A dimensão prática desses desafios foi apresentada pela liderança ribeirinha Antonina Cunha, da comunidade Acará-açu, no Pará. Em seu relato, ela descreveu as dificuldades enfrentadas por moradores de áreas rurais para acessar energia elétrica, serviços de internet e plataformas digitais utilizadas pelo próprio Estado. Antonina explicou que muitas conquistas ocorreram a partir da mobilização comunitária e destacou que a participação na Rede Floresta Digital ampliou sua compreensão sobre direitos digitais e políticas públicas. “Hoje entende que a internet a gente usa para acessar os sistemas do governo, conta Gov.br, Meu INSS”, afirmou, relatando situações em que idosos acabam compartilhando dados pessoais por não conseguirem utilizar os serviços digitais de forma autônoma. Para ela, o debate sobre conectividade precisa considerar não apenas a presença do sinal, mas também as condições reais de acesso e uso.

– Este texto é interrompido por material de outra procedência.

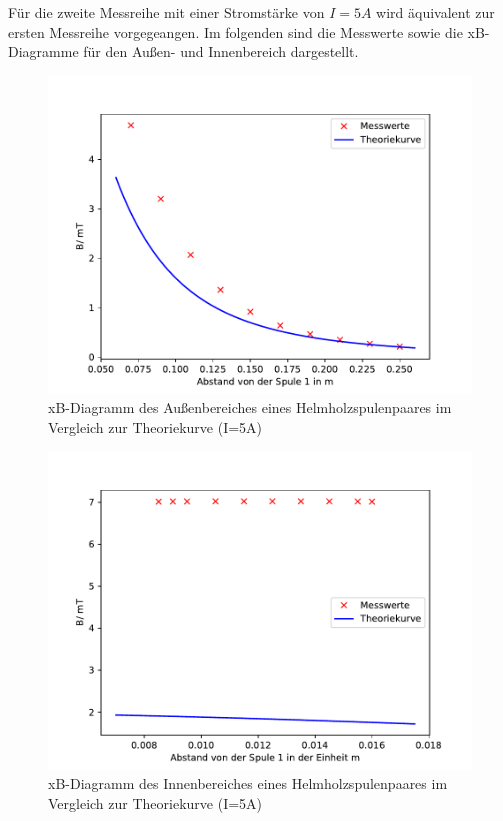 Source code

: Für die zweite Messreihe mit einer Stromstärke von
$I=5A$ wird äquivalent zur ersten Messreihe vorgegeangen.
Im folgenden sind die Messwerte sowie die xB-Diagramme
für den Außen- und Innenbereich dargestellt.


\begin{figure}[H]
  \centering
  \includegraphics{Helmholz2.pdf}
  \caption{xB-Diagramm des Außenbereiches eines
  Helmholzspulenpaares im Vergleich zur Theoriekurve
  (I=5A)}
  \label{fig:Helmholz2}
\end{figure}

\begin{figure}[H]
  \centering
  \includegraphics{Helmholz2I.pdf}
  \caption{xB-Diagramm des Innenbereiches eines
  Helmholzspulenpaares im Vergleich zur Theoriekurve
  (I=5A)}
  \label{fif:Helmholz2I}
\end{figure}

A liderança relatou ainda que, mesmo estudando em um curso superior a distância, enfrenta custos elevados para permanecer conectada em sua comunidade. “Eu faço faculdade online por não poder deixar meu território. Para conseguir estudar, eu pago em torno de R$ 500 de plano de internet”, contou. A experiência com a Cabana Digital implantada pela Rede Floresta Digital demonstrou novas possibilidades de uso coletivo da tecnologia, mas também evidenciou limitações impostas pela geografia local e pela ausência de infraestrutura pública adequada. Antônina defendeu que projetos de conectividade sejam acompanhados por formação técnica e organização comunitária capazes de garantir sua continuidade após o encerramento dos financiamentos. “Você implementa, você planta e deixa pessoas preparadas para que aquilo não morra”, afirmou.

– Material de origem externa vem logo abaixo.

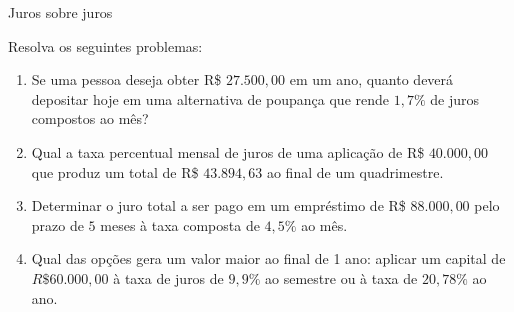 \begin{task}{Juros sobre juros}

Resolva os seguintes problemas:

\begin{enumerate}

\item{}
Se uma pessoa deseja obter R\$ $27.500{,}00$ em um ano, quanto deverá depositar hoje em uma alternativa de poupança que rende $1{,}7\%$ de juros compostos ao mês?

\item{}
Qual a taxa percentual mensal de juros de uma aplicação de R\$ $40.000{,}00$ que produz um total de R\$ $43.894{,}63$ ao final de um quadrimestre.

\item{}
Determinar o juro total a ser pago em um empréstimo de R\$ $88.000{,}00$ pelo prazo de $5$ meses à taxa composta de $4{,}5\%$ ao mês.

\item{}
Qual das opções gera um valor maior ao final de 1 ano: aplicar um capital de $R\$60.000{,}00$ à taxa de juros de $9{,}9\%$ ao semestre ou à taxa de $20{,}78\%$ ao ano.

\end{enumerate}

\end{task}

Coordenador do FIB16 e conselheiro do Comitê Gestor da Internet no Brasil (CGI.br), Rodolfo Avelino destacou a importância de realizar o evento na Amazônia e ampliar a presença de organizações que atuam diretamente nos territórios. Ele ressaltou que o fórum tem como característica reunir diferentes setores envolvidos na formulação de políticas para a internet e reconheceu a contribuição de iniciativas que promovem conectividade comunitária na região. “Aqui a gente vem dialogar com as pessoas que fazem incidência em políticas públicas”, afirmou.

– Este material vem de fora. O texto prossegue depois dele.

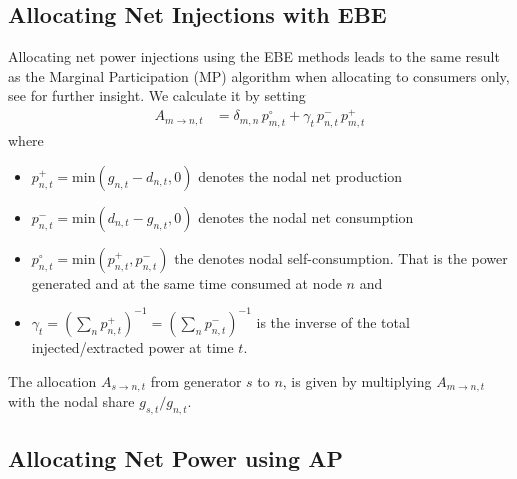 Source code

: \documentclass[11pt,twocolumn]{article}
\newcommand{\generation}{g_{s,t}}
\newcommand{\nodalgeneration}[1][n]{g_{#1,t}}
\newcommand{\nodaldemand}[1][n]{d_{#1,t}}
\newcommand{\injection}{p_{n,t}}
\newcommand{\netconsumption}[1][n]{p^{-}_{#1,t}}
\newcommand{\netproduction}[1][n]{p^{+}_{#1,t}}
\newcommand{\selfconsumption}[1][n]{p^{\circ}_{#1,t}}
\newcommand{\allocatePeer}[1][s \rightarrow n]{A_{#1,t}}
\begin{document}
\subsection{Allocating Net Injections with EBE}
\label{sec:net_ebe}

Allocating net power injections using the EBE methods leads to the same result as the Marginal Participation (MP) \cite{rudnick_marginal_1995}  algorithm when allocating to consumers only, see \cite{hofmann_flow_2020-1} for further insight. We calculate it by setting 
\begin{align}
\allocatePeer[m \rightarrow n] &=  \delta_{m,n}\,\selfconsumption[m] + \gamma_t \, \netconsumption  \, \netproduction[m]
\label{eq:mp_slack}
\end{align}
where 
\begin{itemize}
\item $\netproduction = \text{min}\left( \nodalgeneration - \nodaldemand , 0 \right) $ denotes the nodal net production 
\item $\netconsumption = \text{min}\left( \nodaldemand  - \nodalgeneration, 0 \right)$ denotes the nodal net consumption
\item $\selfconsumption = \text{min}\left( \netproduction, \netconsumption \right)$ the denotes  nodal self-consumption. That is the power generated and at the same time consumed at node $n$ and 
\item $\gamma_t = \left( \sum_n \netproduction\right) ^{-1} = \left( \sum_n \netconsumption\right) ^{-1}$ is the inverse of the total injected/extracted power at time $t$.
\end{itemize}

The allocation $\allocatePeer$ from generator $s$ to $n$, is given by multiplying $\allocatePeer[m \rightarrow n]$ with the nodal share $\generation / \nodalgeneration$.


\subsection{Allocating Net Power using AP}
\label{sec:net_ap}

\newcommand{\incidenceM}{K}
\newcommand{\flowM}{f}
\newcommand{\injectionM}{p}
\newcommand{\slackM}{k}
\newcommand{\DirectedIncidence}{\mathcal{K}}
\newcommand{\InverseAPInjection}{\mathcal{J}}
\newcommand\diag[1]{\operatorname{diag}\left(#1\right)}
\end{document}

A Rede Floresta Digital é uma iniciativa desenvolvida pelo Projeto Saúde e Alegria (PSA) e pela DW Akademie, com apoio da União Europeia, voltada ao fortalecimento da conectividade significativa em territórios tradicionais da Amazônia. O projeto atua em nove territórios indígenas, ribeirinhas e quilombolas dos estados do Pará, Amapá e Amazonas, promovendo a implantação de infraestruturas comunitárias de internet, a formação de jovens e lideranças em cultura digital, comunicação e gestão tecnológica, além do estímulo ao uso de tecnologias livres. A proposta busca ampliar o acesso às ferramentas digitais a partir das demandas e decisões das próprias comunidades, fortalecendo processos de autonomia, participação social e defesa dos territórios por meio da comunicação e da inclusão digital.